Print each record below precisely, with every picture left out of the copy.

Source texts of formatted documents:
--------------------

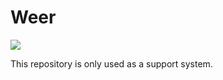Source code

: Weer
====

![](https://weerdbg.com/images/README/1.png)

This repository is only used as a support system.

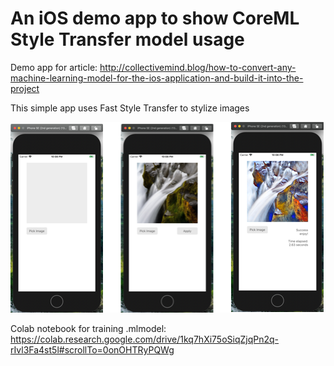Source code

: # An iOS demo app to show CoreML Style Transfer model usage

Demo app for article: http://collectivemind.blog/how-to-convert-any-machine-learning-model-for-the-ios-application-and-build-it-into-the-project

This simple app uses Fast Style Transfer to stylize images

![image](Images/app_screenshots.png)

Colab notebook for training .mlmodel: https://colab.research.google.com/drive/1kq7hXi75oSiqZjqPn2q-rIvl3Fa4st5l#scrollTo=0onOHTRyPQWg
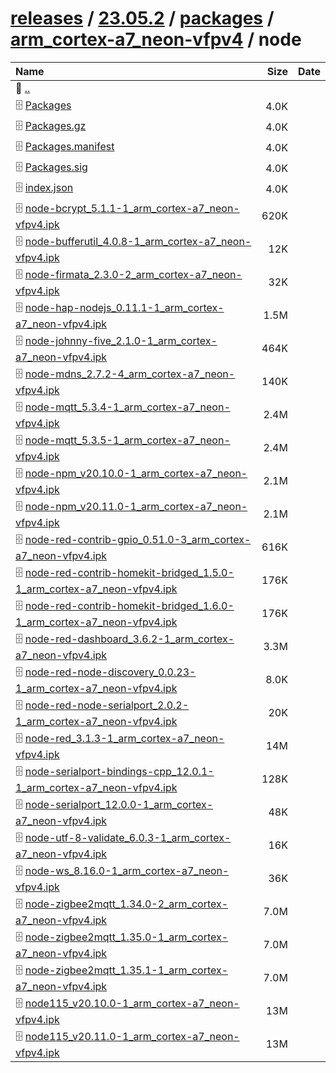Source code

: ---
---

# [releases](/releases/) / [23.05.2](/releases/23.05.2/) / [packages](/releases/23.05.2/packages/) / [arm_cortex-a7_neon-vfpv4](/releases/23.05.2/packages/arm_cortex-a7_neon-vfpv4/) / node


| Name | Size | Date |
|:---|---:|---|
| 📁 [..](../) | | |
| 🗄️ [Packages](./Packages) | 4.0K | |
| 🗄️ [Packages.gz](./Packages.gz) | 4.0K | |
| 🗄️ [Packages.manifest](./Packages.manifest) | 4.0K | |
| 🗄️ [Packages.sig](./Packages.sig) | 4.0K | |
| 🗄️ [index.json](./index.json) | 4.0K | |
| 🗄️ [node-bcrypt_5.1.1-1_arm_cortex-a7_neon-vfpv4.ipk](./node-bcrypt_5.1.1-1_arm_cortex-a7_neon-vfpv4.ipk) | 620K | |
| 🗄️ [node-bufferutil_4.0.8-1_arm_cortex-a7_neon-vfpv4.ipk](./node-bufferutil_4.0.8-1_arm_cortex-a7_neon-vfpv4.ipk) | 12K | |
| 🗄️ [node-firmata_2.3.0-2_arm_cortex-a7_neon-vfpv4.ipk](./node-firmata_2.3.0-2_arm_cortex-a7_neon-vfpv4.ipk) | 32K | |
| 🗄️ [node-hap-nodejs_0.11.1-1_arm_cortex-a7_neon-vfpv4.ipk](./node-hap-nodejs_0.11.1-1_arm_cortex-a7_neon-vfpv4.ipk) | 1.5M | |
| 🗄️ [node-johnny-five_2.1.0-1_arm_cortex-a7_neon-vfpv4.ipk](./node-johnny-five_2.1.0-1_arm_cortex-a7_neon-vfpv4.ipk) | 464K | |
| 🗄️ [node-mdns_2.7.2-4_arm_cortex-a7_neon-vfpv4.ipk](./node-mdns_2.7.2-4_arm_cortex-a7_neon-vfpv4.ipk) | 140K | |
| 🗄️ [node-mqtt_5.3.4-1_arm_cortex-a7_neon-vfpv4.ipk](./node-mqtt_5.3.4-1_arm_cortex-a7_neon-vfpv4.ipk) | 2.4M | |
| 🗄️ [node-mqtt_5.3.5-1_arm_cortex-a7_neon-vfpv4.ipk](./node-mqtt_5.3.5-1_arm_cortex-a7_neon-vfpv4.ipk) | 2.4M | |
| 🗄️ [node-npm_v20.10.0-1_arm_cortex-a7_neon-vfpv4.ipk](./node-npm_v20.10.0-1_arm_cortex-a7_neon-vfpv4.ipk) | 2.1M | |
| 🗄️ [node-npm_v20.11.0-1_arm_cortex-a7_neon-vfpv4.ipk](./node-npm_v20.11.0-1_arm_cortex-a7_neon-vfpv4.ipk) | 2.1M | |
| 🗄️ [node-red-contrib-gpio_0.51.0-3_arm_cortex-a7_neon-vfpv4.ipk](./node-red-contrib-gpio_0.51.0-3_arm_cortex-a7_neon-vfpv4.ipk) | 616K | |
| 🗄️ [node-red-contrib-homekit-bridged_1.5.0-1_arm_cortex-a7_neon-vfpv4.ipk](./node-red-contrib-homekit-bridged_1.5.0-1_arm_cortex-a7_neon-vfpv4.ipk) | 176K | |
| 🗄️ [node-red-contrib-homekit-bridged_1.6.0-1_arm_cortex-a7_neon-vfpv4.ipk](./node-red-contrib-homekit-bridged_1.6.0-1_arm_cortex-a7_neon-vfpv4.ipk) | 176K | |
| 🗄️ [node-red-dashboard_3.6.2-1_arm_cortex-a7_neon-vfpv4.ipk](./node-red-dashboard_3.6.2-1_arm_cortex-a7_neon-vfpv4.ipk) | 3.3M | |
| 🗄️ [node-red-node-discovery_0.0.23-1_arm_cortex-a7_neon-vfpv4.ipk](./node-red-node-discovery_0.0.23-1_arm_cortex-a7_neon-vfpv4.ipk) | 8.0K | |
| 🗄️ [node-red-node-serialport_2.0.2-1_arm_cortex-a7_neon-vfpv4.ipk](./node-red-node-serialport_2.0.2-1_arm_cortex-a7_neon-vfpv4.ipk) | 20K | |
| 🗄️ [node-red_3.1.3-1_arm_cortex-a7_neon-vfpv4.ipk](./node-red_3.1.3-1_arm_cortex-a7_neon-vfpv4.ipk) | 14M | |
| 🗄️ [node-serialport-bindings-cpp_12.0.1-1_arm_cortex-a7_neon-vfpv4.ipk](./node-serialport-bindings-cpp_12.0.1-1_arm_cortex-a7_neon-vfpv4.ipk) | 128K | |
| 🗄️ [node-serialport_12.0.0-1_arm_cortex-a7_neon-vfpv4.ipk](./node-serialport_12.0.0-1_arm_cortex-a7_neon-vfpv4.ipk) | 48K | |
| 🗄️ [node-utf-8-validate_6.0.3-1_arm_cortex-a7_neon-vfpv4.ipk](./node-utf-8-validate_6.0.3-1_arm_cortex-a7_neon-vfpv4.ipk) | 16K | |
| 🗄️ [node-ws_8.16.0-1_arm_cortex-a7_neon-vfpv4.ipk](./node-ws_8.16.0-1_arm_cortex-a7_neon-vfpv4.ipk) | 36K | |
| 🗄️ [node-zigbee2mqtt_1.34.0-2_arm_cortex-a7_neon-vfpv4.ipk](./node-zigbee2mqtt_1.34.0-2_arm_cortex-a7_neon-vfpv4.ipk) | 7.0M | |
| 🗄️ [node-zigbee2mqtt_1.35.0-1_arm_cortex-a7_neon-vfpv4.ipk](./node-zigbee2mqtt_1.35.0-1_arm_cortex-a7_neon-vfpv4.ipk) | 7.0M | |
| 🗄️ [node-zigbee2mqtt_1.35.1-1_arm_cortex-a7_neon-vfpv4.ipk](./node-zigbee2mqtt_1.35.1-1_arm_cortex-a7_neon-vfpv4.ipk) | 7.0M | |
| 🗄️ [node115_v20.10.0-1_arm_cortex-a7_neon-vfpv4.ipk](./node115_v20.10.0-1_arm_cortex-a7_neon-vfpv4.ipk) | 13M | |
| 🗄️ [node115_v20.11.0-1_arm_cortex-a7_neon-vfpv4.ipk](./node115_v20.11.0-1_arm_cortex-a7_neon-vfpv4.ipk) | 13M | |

--------------------

PROBLEM SOLUTION:
Source code

: Weer
====

![](https://weerdbg.com/images/README/1.png)

This repository is only used as a support system.

Source code

: # An iOS demo app to show CoreML Style Transfer model usage

Demo app for article: http://collectivemind.blog/how-to-convert-any-machine-learning-model-for-the-ios-application-and-build-it-into-the-project

This simple app uses Fast Style Transfer to stylize images

![image](Images/app_screenshots.png)

Colab notebook for training .mlmodel: https://colab.research.google.com/drive/1kq7hXi75oSiqZjqPn2q-rIvl3Fa4st5l#scrollTo=0onOHTRyPQWg
Source code

: ---
---

# [releases](/releases/) / [23.05.2](/releases/23.05.2/) / [packages](/releases/23.05.2/packages/) / [arm_cortex-a7_neon-vfpv4](/releases/23.05.2/packages/arm_cortex-a7_neon-vfpv4/) / node


| Name | Size | Date |
|:---|---:|---|
| 📁 [..](../) | | |
| 🗄️ [Packages](./Packages) | 4.0K | |
| 🗄️ [Packages.gz](./Packages.gz) | 4.0K | |
| 🗄️ [Packages.manifest](./Packages.manifest) | 4.0K | |
| 🗄️ [Packages.sig](./Packages.sig) | 4.0K | |
| 🗄️ [index.json](./index.json) | 4.0K | |
| 🗄️ [node-bcrypt_5.1.1-1_arm_cortex-a7_neon-vfpv4.ipk](./node-bcrypt_5.1.1-1_arm_cortex-a7_neon-vfpv4.ipk) | 620K | |
| 🗄️ [node-bufferutil_4.0.8-1_arm_cortex-a7_neon-vfpv4.ipk](./node-bufferutil_4.0.8-1_arm_cortex-a7_neon-vfpv4.ipk) | 12K | |
| 🗄️ [node-firmata_2.3.0-2_arm_cortex-a7_neon-vfpv4.ipk](./node-firmata_2.3.0-2_arm_cortex-a7_neon-vfpv4.ipk) | 32K | |
| 🗄️ [node-hap-nodejs_0.11.1-1_arm_cortex-a7_neon-vfpv4.ipk](./node-hap-nodejs_0.11.1-1_arm_cortex-a7_neon-vfpv4.ipk) | 1.5M | |
| 🗄️ [node-johnny-five_2.1.0-1_arm_cortex-a7_neon-vfpv4.ipk](./node-johnny-five_2.1.0-1_arm_cortex-a7_neon-vfpv4.ipk) | 464K | |
| 🗄️ [node-mdns_2.7.2-4_arm_cortex-a7_neon-vfpv4.ipk](./node-mdns_2.7.2-4_arm_cortex-a7_neon-vfpv4.ipk) | 140K | |
| 🗄️ [node-mqtt_5.3.4-1_arm_cortex-a7_neon-vfpv4.ipk](./node-mqtt_5.3.4-1_arm_cortex-a7_neon-vfpv4.ipk) | 2.4M | |
| 🗄️ [node-mqtt_5.3.5-1_arm_cortex-a7_neon-vfpv4.ipk](./node-mqtt_5.3.5-1_arm_cortex-a7_neon-vfpv4.ipk) | 2.4M | |
| 🗄️ [node-npm_v20.10.0-1_arm_cortex-a7_neon-vfpv4.ipk](./node-npm_v20.10.0-1_arm_cortex-a7_neon-vfpv4.ipk) | 2.1M | |
| 🗄️ [node-npm_v20.11.0-1_arm_cortex-a7_neon-vfpv4.ipk](./node-npm_v20.11.0-1_arm_cortex-a7_neon-vfpv4.ipk) | 2.1M | |
| 🗄️ [node-red-contrib-gpio_0.51.0-3_arm_cortex-a7_neon-vfpv4.ipk](./node-red-contrib-gpio_0.51.0-3_arm_cortex-a7_neon-vfpv4.ipk) | 616K | |
| 🗄️ [node-red-contrib-homekit-bridged_1.5.0-1_arm_cortex-a7_neon-vfpv4.ipk](./node-red-contrib-homekit-bridged_1.5.0-1_arm_cortex-a7_neon-vfpv4.ipk) | 176K | |
| 🗄️ [node-red-contrib-homekit-bridged_1.6.0-1_arm_cortex-a7_neon-vfpv4.ipk](./node-red-contrib-homekit-bridged_1.6.0-1_arm_cortex-a7_neon-vfpv4.ipk) | 176K | |
| 🗄️ [node-red-dashboard_3.6.2-1_arm_cortex-a7_neon-vfpv4.ipk](./node-red-dashboard_3.6.2-1_arm_cortex-a7_neon-vfpv4.ipk) | 3.3M | |
| 🗄️ [node-red-node-discovery_0.0.23-1_arm_cortex-a7_neon-vfpv4.ipk](./node-red-node-discovery_0.0.23-1_arm_cortex-a7_neon-vfpv4.ipk) | 8.0K | |
| 🗄️ [node-red-node-serialport_2.0.2-1_arm_cortex-a7_neon-vfpv4.ipk](./node-red-node-serialport_2.0.2-1_arm_cortex-a7_neon-vfpv4.ipk) | 20K | |
| 🗄️ [node-red_3.1.3-1_arm_cortex-a7_neon-vfpv4.ipk](./node-red_3.1.3-1_arm_cortex-a7_neon-vfpv4.ipk) | 14M | |
| 🗄️ [node-serialport-bindings-cpp_12.0.1-1_arm_cortex-a7_neon-vfpv4.ipk](./node-serialport-bindings-cpp_12.0.1-1_arm_cortex-a7_neon-vfpv4.ipk) | 128K | |
| 🗄️ [node-serialport_12.0.0-1_arm_cortex-a7_neon-vfpv4.ipk](./node-serialport_12.0.0-1_arm_cortex-a7_neon-vfpv4.ipk) | 48K | |
| 🗄️ [node-utf-8-validate_6.0.3-1_arm_cortex-a7_neon-vfpv4.ipk](./node-utf-8-validate_6.0.3-1_arm_cortex-a7_neon-vfpv4.ipk) | 16K | |
| 🗄️ [node-ws_8.16.0-1_arm_cortex-a7_neon-vfpv4.ipk](./node-ws_8.16.0-1_arm_cortex-a7_neon-vfpv4.ipk) | 36K | |
| 🗄️ [node-zigbee2mqtt_1.34.0-2_arm_cortex-a7_neon-vfpv4.ipk](./node-zigbee2mqtt_1.34.0-2_arm_cortex-a7_neon-vfpv4.ipk) | 7.0M | |
| 🗄️ [node-zigbee2mqtt_1.35.0-1_arm_cortex-a7_neon-vfpv4.ipk](./node-zigbee2mqtt_1.35.0-1_arm_cortex-a7_neon-vfpv4.ipk) | 7.0M | |
| 🗄️ [node-zigbee2mqtt_1.35.1-1_arm_cortex-a7_neon-vfpv4.ipk](./node-zigbee2mqtt_1.35.1-1_arm_cortex-a7_neon-vfpv4.ipk) | 7.0M | |
| 🗄️ [node115_v20.10.0-1_arm_cortex-a7_neon-vfpv4.ipk](./node115_v20.10.0-1_arm_cortex-a7_neon-vfpv4.ipk) | 13M | |
| 🗄️ [node115_v20.11.0-1_arm_cortex-a7_neon-vfpv4.ipk](./node115_v20.11.0-1_arm_cortex-a7_neon-vfpv4.ipk) | 13M | |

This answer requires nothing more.